• PROVIDED DATA

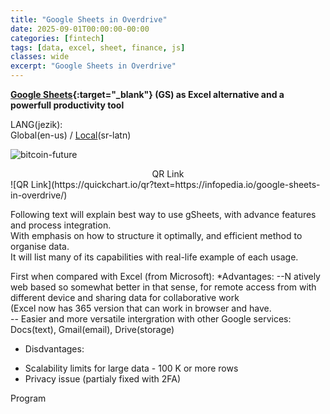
 ```yaml
---
title: "Google Sheets in Overdrive"
date: 2025-09-01T00:00:00-00:00
categories: [fintech]
tags: [data, excel, sheet, finance, js]
classes: wide
excerpt: "Google Sheets in Overdrive"
---
```


**[Google Sheets](https://www.google.com/sheets/about/){:target="_blank"} (GS) as Excel alternative and a powerfull productivity tool**<br>

LANG(jezik):<br> Global(en-us) / [Local](https://infopedia.io/sr-latn/google-sheets-in-overdrive/)(sr-latn)<br>

![bitcoin-future](https://raw.githubusercontent.com/borisdj/borisdj.github.io/main/assets/images/google-sheets-in-overdrive/gs.jpg)

<center>QR Link</center>
![QR Link](https://quickchart.io/qr?text=https://infopedia.io/google-sheets-in-overdrive/)

Following text will explain best way to use gSheets, with advance features and process integration.  
With emphasis on how to structure it optimally, and efficient method to organise data.  
It will list many of its capabilities with real-life example of each usage.  

First when compared with Excel (from Microsoft):
*Advantages:
--N atively web based so somewhat better in that sense, for remote access from with different device and sharing data for collaborative work  
  (Excel now has 365 version that can work in browser and have.  
-- Easier and more versatile intergration with other Google services: Docs(text), Gmail(email), Drive(storage)  
* Disdvantages:
- Scalability limits for large data - 100 K or more rows  
- Privacy issue (partialy fixed with 2FA)  

Program

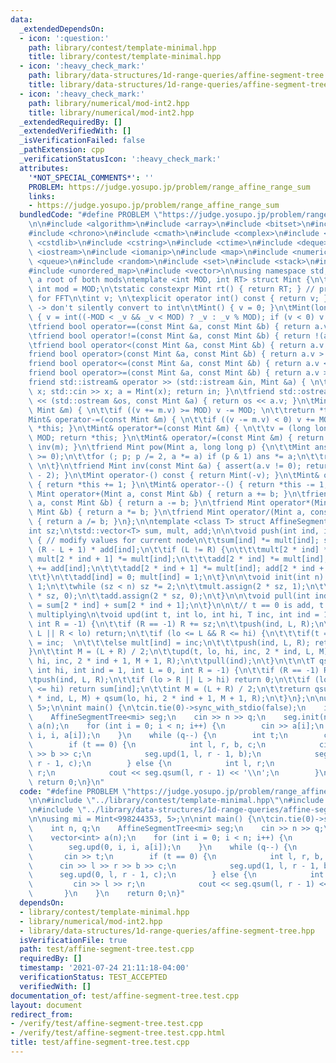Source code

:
 ```yaml
---
data:
  _extendedDependsOn:
  - icon: ':question:'
    path: library/contest/template-minimal.hpp
    title: library/contest/template-minimal.hpp
  - icon: ':heavy_check_mark:'
    path: library/data-structures/1d-range-queries/affine-segment-tree.hpp
    title: library/data-structures/1d-range-queries/affine-segment-tree.hpp
  - icon: ':heavy_check_mark:'
    path: library/numerical/mod-int2.hpp
    title: library/numerical/mod-int2.hpp
  _extendedRequiredBy: []
  _extendedVerifiedWith: []
  _isVerificationFailed: false
  _pathExtension: cpp
  _verificationStatusIcon: ':heavy_check_mark:'
  attributes:
    '*NOT_SPECIAL_COMMENTS*': ''
    PROBLEM: https://judge.yosupo.jp/problem/range_affine_range_sum
    links:
    - https://judge.yosupo.jp/problem/range_affine_range_sum
  bundledCode: "#define PROBLEM \"https://judge.yosupo.jp/problem/range_affine_range_sum\"\
    \n\n#include <algorithm>\n#include <array>\n#include <bitset>\n#include <cassert>\n\
    #include <chrono>\n#include <cmath>\n#include <complex>\n#include <cstdio>\n#include\
    \ <cstdlib>\n#include <cstring>\n#include <ctime>\n#include <deque>\n#include\
    \ <iostream>\n#include <iomanip>\n#include <map>\n#include <numeric>\n#include\
    \ <queue>\n#include <random>\n#include <set>\n#include <stack>\n#include <string>\n\
    #include <unordered_map>\n#include <vector>\n\nusing namespace std;\n\n// 5 is\
    \ a root of both mods\ntemplate <int MOD, int RT> struct Mint {\n\tstatic const\
    \ int mod = MOD;\n\tstatic constexpr Mint rt() { return RT; } // primitive root\
    \ for FFT\n\tint v; \n\texplicit operator int() const { return v; } // explicit\
    \ -> don't silently convert to int\n\tMint() { v = 0; }\n\tMint(long long _v)\
    \ { v = int((-MOD < _v && _v < MOD) ? _v : _v % MOD); if (v < 0) v += MOD; }\n\
    \tfriend bool operator==(const Mint &a, const Mint &b) { return a.v == b.v; }\n\
    \tfriend bool operator!=(const Mint &a, const Mint &b) { return !(a == b); }\n\
    \tfriend bool operator<(const Mint &a, const Mint &b) { return a.v < b.v; }\n\t\
    friend bool operator>(const Mint &a, const Mint &b) { return a.v > b.v; }\n\t\
    friend bool operator<=(const Mint &a, const Mint &b) { return a.v <= b.v; }\n\t\
    friend bool operator>=(const Mint &a, const Mint &b) { return a.v >= b.v; }\n\t\
    friend std::istream& operator >> (std::istream &in, Mint &a) { \n\t\tlong long\
    \ x; std::cin >> x; a = Mint(x); return in; }\n\tfriend std::ostream& operator\
    \ << (std::ostream &os, const Mint &a) { return os << a.v; }\n\tMint& operator+=(const\
    \ Mint &m) { \n\t\tif ((v += m.v) >= MOD) v -= MOD; \n\t\treturn *this; }\n\t\
    Mint& operator-=(const Mint &m) { \n\t\tif ((v -= m.v) < 0) v += MOD; \n\t\treturn\
    \ *this; }\n\tMint& operator*=(const Mint &m) { \n\t\tv = (long long)v * m.v %\
    \ MOD; return *this; }\n\tMint& operator/=(const Mint &m) { return (*this) *=\
    \ inv(m); }\n\tfriend Mint pow(Mint a, long long p) {\n\t\tMint ans = 1; assert(p\
    \ >= 0);\n\t\tfor (; p; p /= 2, a *= a) if (p & 1) ans *= a;\n\t\treturn ans;\
    \ \n\t}\n\tfriend Mint inv(const Mint &a) { assert(a.v != 0); return pow(a, MOD\
    \ - 2); }\n\tMint operator-() const { return Mint(-v); }\n\tMint& operator++()\
    \ { return *this += 1; }\n\tMint& operator--() { return *this -= 1; }\n\tfriend\
    \ Mint operator+(Mint a, const Mint &b) { return a += b; }\n\tfriend Mint operator-(Mint\
    \ a, const Mint &b) { return a -= b; }\n\tfriend Mint operator*(Mint a, const\
    \ Mint &b) { return a *= b; }\n\tfriend Mint operator/(Mint a, const Mint &b)\
    \ { return a /= b; }\n};\n\ntemplate <class T> struct AffineSegmentTree {\n\t\
    int sz;\n\tstd::vector<T> sum, mult, add;\n\n\tvoid push(int ind, int L, int R)\
    \ { // modify values for current node\n\t\tsum[ind] *= mult[ind]; sum[ind] +=\
    \ (R - L + 1) * add[ind];\n\t\tif (L != R) {\n\t\t\tmult[2 * ind] *= mult[ind];\
    \ mult[2 * ind + 1] *= mult[ind];\n\t\t\tadd[2 * ind] *= mult[ind]; add[2 * ind]\
    \ += add[ind];\n\t\t\tadd[2 * ind + 1] *= mult[ind]; add[2 * ind + 1] += add[ind];\n\
    \t\t}\n\t\tadd[ind] = 0; mult[ind] = 1;\n\t}\n\n\tvoid init(int n) {\n\t\tsz =\
    \ 1;\n\t\twhile (sz < n) sz *= 2;\n\t\tmult.assign(2 * sz, 1);\n\t\tsum.assign(2\
    \ * sz, 0);\n\t\tadd.assign(2 * sz, 0);\n\t}\n\n\tvoid pull(int ind) {\n\t\tsum[ind]\
    \ = sum[2 * ind] + sum[2 * ind + 1];\n\t}\n\n\t// t == 0 is add, t == 1 is for\
    \ multiplying\n\tvoid upd(int t, int lo, int hi, T inc, int ind = 1, int L = 0,\
    \ int R = -1) {\n\t\tif (R == -1) R += sz;\n\t\tpush(ind, L, R);\n\t\tif (hi <\
    \ L || R < lo) return;\n\t\tif (lo <= L && R <= hi) {\n\t\t\tif(t == 0) add[ind]\
    \ = inc;  \n\t\t\telse mult[ind] = inc;\n\t\t\tpush(ind, L, R); return;\n\t\t\
    }\n\t\tint M = (L + R) / 2;\n\t\tupd(t, lo, hi, inc, 2 * ind, L, M); upd(t, lo,\
    \ hi, inc, 2 * ind + 1, M + 1, R);\n\t\tpull(ind);\n\t}\n\t\n\tT qsum(int lo,\
    \ int hi, int ind = 1, int L = 0, int R = -1) {\n\t\tif (R == -1) R += sz;\n\t\
    \tpush(ind, L, R);\n\t\tif (lo > R || L > hi) return 0;\n\t\tif (lo <= L && R\
    \ <= hi) return sum[ind];\n\t\tint M = (L + R) / 2;\n\t\treturn qsum(lo, hi, 2\
    \ * ind, L, M) + qsum(lo, hi, 2 * ind + 1, M + 1, R);\n\t}\n};\n\nusing mi = Mint<998244353,\
    \ 5>;\n\nint main() {\n\tcin.tie(0)->sync_with_stdio(false);\n    int n, q;\n\
    \    AffineSegmentTree<mi> seg;\n    cin >> n >> q;\n    seg.init(n);\n    vector<int>\
    \ a(n);\n    for (int i = 0; i < n; i++) {\n        cin >> a[i];\n        seg.upd(0,\
    \ i, i, a[i]);\n    }\n    while (q--) {\n        int t;\n        cin >> t;\n\
    \        if (t == 0) {\n            int l, r, b, c;\n            cin >> l >> r\
    \ >> b >> c;\n            seg.upd(1, l, r - 1, b);\n            seg.upd(0, l,\
    \ r - 1, c);\n        } else {\n            int l, r;\n            cin >> l >>\
    \ r;\n            cout << seg.qsum(l, r - 1) << '\\n';\n        }\n    }\n   \
    \ return 0;\n}\n"
  code: "#define PROBLEM \"https://judge.yosupo.jp/problem/range_affine_range_sum\"\
    \n\n#include \"../library/contest/template-minimal.hpp\"\n#include \"../library/numerical/mod-int2.hpp\"\
    \n#include \"../library/data-structures/1d-range-queries/affine-segment-tree.hpp\"\
    \n\nusing mi = Mint<998244353, 5>;\n\nint main() {\n\tcin.tie(0)->sync_with_stdio(false);\n\
    \    int n, q;\n    AffineSegmentTree<mi> seg;\n    cin >> n >> q;\n    seg.init(n);\n\
    \    vector<int> a(n);\n    for (int i = 0; i < n; i++) {\n        cin >> a[i];\n\
    \        seg.upd(0, i, i, a[i]);\n    }\n    while (q--) {\n        int t;\n \
    \       cin >> t;\n        if (t == 0) {\n            int l, r, b, c;\n      \
    \      cin >> l >> r >> b >> c;\n            seg.upd(1, l, r - 1, b);\n      \
    \      seg.upd(0, l, r - 1, c);\n        } else {\n            int l, r;\n   \
    \         cin >> l >> r;\n            cout << seg.qsum(l, r - 1) << '\\n';\n \
    \       }\n    }\n    return 0;\n}"
  dependsOn:
  - library/contest/template-minimal.hpp
  - library/numerical/mod-int2.hpp
  - library/data-structures/1d-range-queries/affine-segment-tree.hpp
  isVerificationFile: true
  path: test/affine-segment-tree.test.cpp
  requiredBy: []
  timestamp: '2021-07-24 21:11:18-04:00'
  verificationStatus: TEST_ACCEPTED
  verifiedWith: []
documentation_of: test/affine-segment-tree.test.cpp
layout: document
redirect_from:
- /verify/test/affine-segment-tree.test.cpp
- /verify/test/affine-segment-tree.test.cpp.html
title: test/affine-segment-tree.test.cpp
---
```

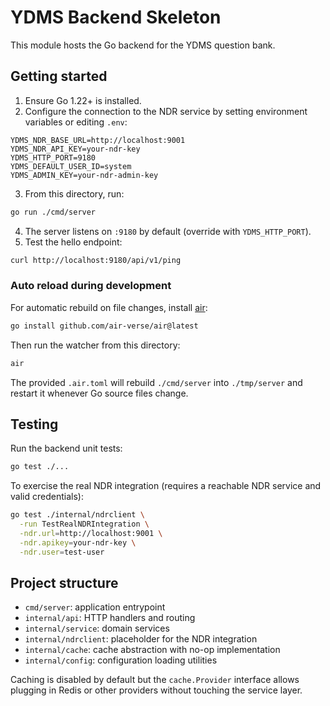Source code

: # YDMS Backend Skeleton

This module hosts the Go backend for the YDMS question bank.

## Getting started

1. Ensure Go 1.22+ is installed.
2. Configure the connection to the NDR service by setting environment variables or editing `.env`:

```
YDMS_NDR_BASE_URL=http://localhost:9001
YDMS_NDR_API_KEY=your-ndr-key
YDMS_HTTP_PORT=9180
YDMS_DEFAULT_USER_ID=system
YDMS_ADMIN_KEY=your-ndr-admin-key
```

3. From this directory, run:

```bash
go run ./cmd/server
```

4. The server listens on `:9180` by default (override with `YDMS_HTTP_PORT`).
5. Test the hello endpoint:

```bash
curl http://localhost:9180/api/v1/ping
```

### Auto reload during development

For automatic rebuild on file changes, install [air](https://github.com/air-verse/air):

```bash
go install github.com/air-verse/air@latest
```

Then run the watcher from this directory:

```bash
air
```

The provided `.air.toml` will rebuild `./cmd/server` into `./tmp/server` and restart it whenever Go source files change.

## Testing

Run the backend unit tests:

```bash
go test ./...
```

To exercise the real NDR integration (requires a reachable NDR service and valid credentials):

```bash
go test ./internal/ndrclient \
  -run TestRealNDRIntegration \
  -ndr.url=http://localhost:9001 \
  -ndr.apikey=your-ndr-key \
  -ndr.user=test-user
```

## Project structure

- `cmd/server`: application entrypoint
- `internal/api`: HTTP handlers and routing
- `internal/service`: domain services
- `internal/ndrclient`: placeholder for the NDR integration
- `internal/cache`: cache abstraction with no-op implementation
- `internal/config`: configuration loading utilities

Caching is disabled by default but the `cache.Provider` interface allows plugging
in Redis or other providers without touching the service layer.
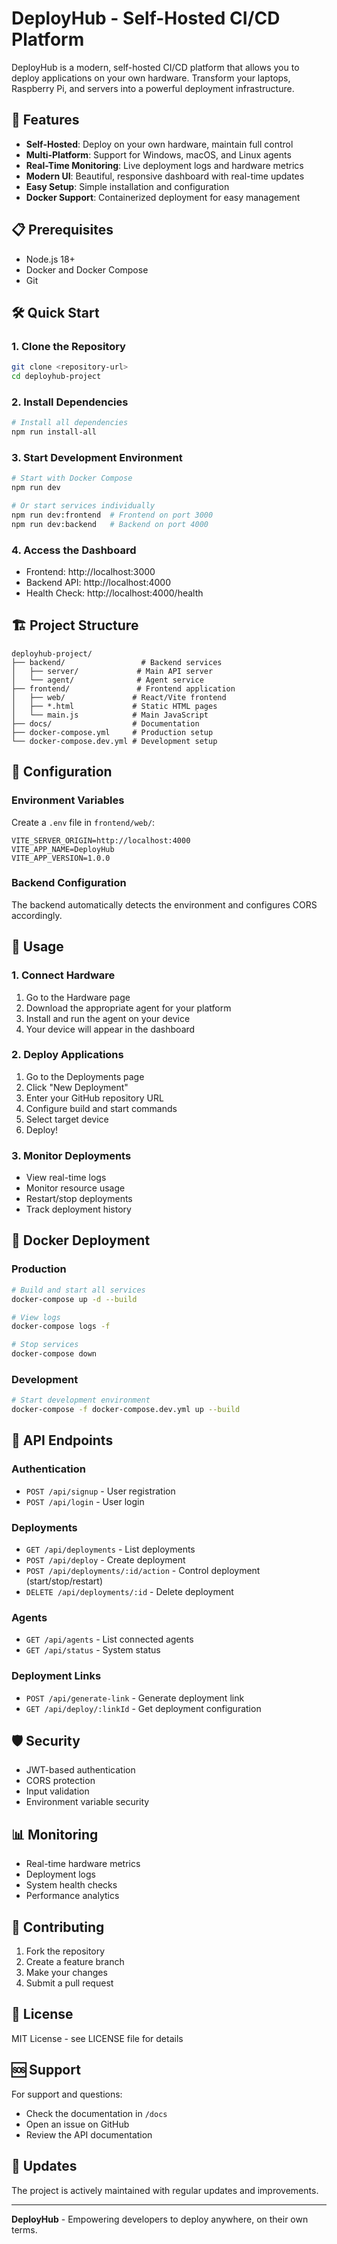 # DeployHub - Self-Hosted CI/CD Platform

DeployHub is a modern, self-hosted CI/CD platform that allows you to deploy applications on your own hardware. Transform your laptops, Raspberry Pi, and servers into a powerful deployment infrastructure.

## 🚀 Features

- **Self-Hosted**: Deploy on your own hardware, maintain full control
- **Multi-Platform**: Support for Windows, macOS, and Linux agents
- **Real-Time Monitoring**: Live deployment logs and hardware metrics
- **Modern UI**: Beautiful, responsive dashboard with real-time updates
- **Easy Setup**: Simple installation and configuration
- **Docker Support**: Containerized deployment for easy management

## 📋 Prerequisites

- Node.js 18+ 
- Docker and Docker Compose
- Git

## 🛠️ Quick Start

### 1. Clone the Repository
```bash
git clone <repository-url>
cd deployhub-project
```

### 2. Install Dependencies
```bash
# Install all dependencies
npm run install-all
```

### 3. Start Development Environment
```bash
# Start with Docker Compose
npm run dev

# Or start services individually
npm run dev:frontend  # Frontend on port 3000
npm run dev:backend   # Backend on port 4000
```

### 4. Access the Dashboard
- Frontend: http://localhost:3000
- Backend API: http://localhost:4000
- Health Check: http://localhost:4000/health

## 🏗️ Project Structure

```
deployhub-project/
├── backend/                 # Backend services
│   ├── server/             # Main API server
│   └── agent/              # Agent service
├── frontend/               # Frontend application
│   ├── web/               # React/Vite frontend
│   ├── *.html             # Static HTML pages
│   └── main.js            # Main JavaScript
├── docs/                  # Documentation
├── docker-compose.yml     # Production setup
└── docker-compose.dev.yml # Development setup
```

## 🔧 Configuration

### Environment Variables

Create a `.env` file in `frontend/web/`:
```env
VITE_SERVER_ORIGIN=http://localhost:4000
VITE_APP_NAME=DeployHub
VITE_APP_VERSION=1.0.0
```

### Backend Configuration

The backend automatically detects the environment and configures CORS accordingly.

## 📱 Usage

### 1. Connect Hardware
1. Go to the Hardware page
2. Download the appropriate agent for your platform
3. Install and run the agent on your device
4. Your device will appear in the dashboard

### 2. Deploy Applications
1. Go to the Deployments page
2. Click "New Deployment"
3. Enter your GitHub repository URL
4. Configure build and start commands
5. Select target device
6. Deploy!

### 3. Monitor Deployments
- View real-time logs
- Monitor resource usage
- Restart/stop deployments
- Track deployment history

## 🐳 Docker Deployment

### Production
```bash
# Build and start all services
docker-compose up -d --build

# View logs
docker-compose logs -f

# Stop services
docker-compose down
```

### Development
```bash
# Start development environment
docker-compose -f docker-compose.dev.yml up --build
```

## 🔌 API Endpoints

### Authentication
- `POST /api/signup` - User registration
- `POST /api/login` - User login

### Deployments
- `GET /api/deployments` - List deployments
- `POST /api/deploy` - Create deployment
- `POST /api/deployments/:id/action` - Control deployment (start/stop/restart)
- `DELETE /api/deployments/:id` - Delete deployment

### Agents
- `GET /api/agents` - List connected agents
- `GET /api/status` - System status

### Deployment Links
- `POST /api/generate-link` - Generate deployment link
- `GET /api/deploy/:linkId` - Get deployment configuration

## 🛡️ Security

- JWT-based authentication
- CORS protection
- Input validation
- Environment variable security

## 📊 Monitoring

- Real-time hardware metrics
- Deployment logs
- System health checks
- Performance analytics

## 🤝 Contributing

1. Fork the repository
2. Create a feature branch
3. Make your changes
4. Submit a pull request

## 📄 License

MIT License - see LICENSE file for details

## 🆘 Support

For support and questions:
- Check the documentation in `/docs`
- Open an issue on GitHub
- Review the API documentation

## 🔄 Updates

The project is actively maintained with regular updates and improvements.

---

**DeployHub** - Empowering developers to deploy anywhere, on their own terms.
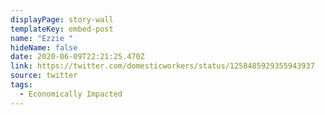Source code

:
 ```yaml
---
displayPage: story-wall
templateKey: embed-post
name: "Ezzie "
hideName: false
date: 2020-06-09T22:21:25.470Z
link: https://twitter.com/domesticworkers/status/1258485929355943937
source: twitter
tags:
  - Economically Impacted
---
```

• TASK INSTRUCTIONS
What is needed is a verbatim copy of every line in the records above from the one containing "5. Test the" down to the one containing "Caching is disabled", both included, and nothing more.

• OUTPUT OF THE TASK
5. Test the hello endpoint:

```bash
curl http://localhost:9180/api/v1/ping
```

### Auto reload during development

For automatic rebuild on file changes, install [air](https://github.com/air-verse/air):

```bash
go install github.com/air-verse/air@latest
```

Then run the watcher from this directory:

```bash
air
```

The provided `.air.toml` will rebuild `./cmd/server` into `./tmp/server` and restart it whenever Go source files change.

## Testing

Run the backend unit tests:

```bash
go test ./...
```

To exercise the real NDR integration (requires a reachable NDR service and valid credentials):

```bash
go test ./internal/ndrclient \
  -run TestRealNDRIntegration \
  -ndr.url=http://localhost:9001 \
  -ndr.apikey=your-ndr-key \
  -ndr.user=test-user
```

## Project structure

- `cmd/server`: application entrypoint
- `internal/api`: HTTP handlers and routing
- `internal/service`: domain services
- `internal/ndrclient`: placeholder for the NDR integration
- `internal/cache`: cache abstraction with no-op implementation
- `internal/config`: configuration loading utilities

Caching is disabled by default but the `cache.Provider` interface allows plugging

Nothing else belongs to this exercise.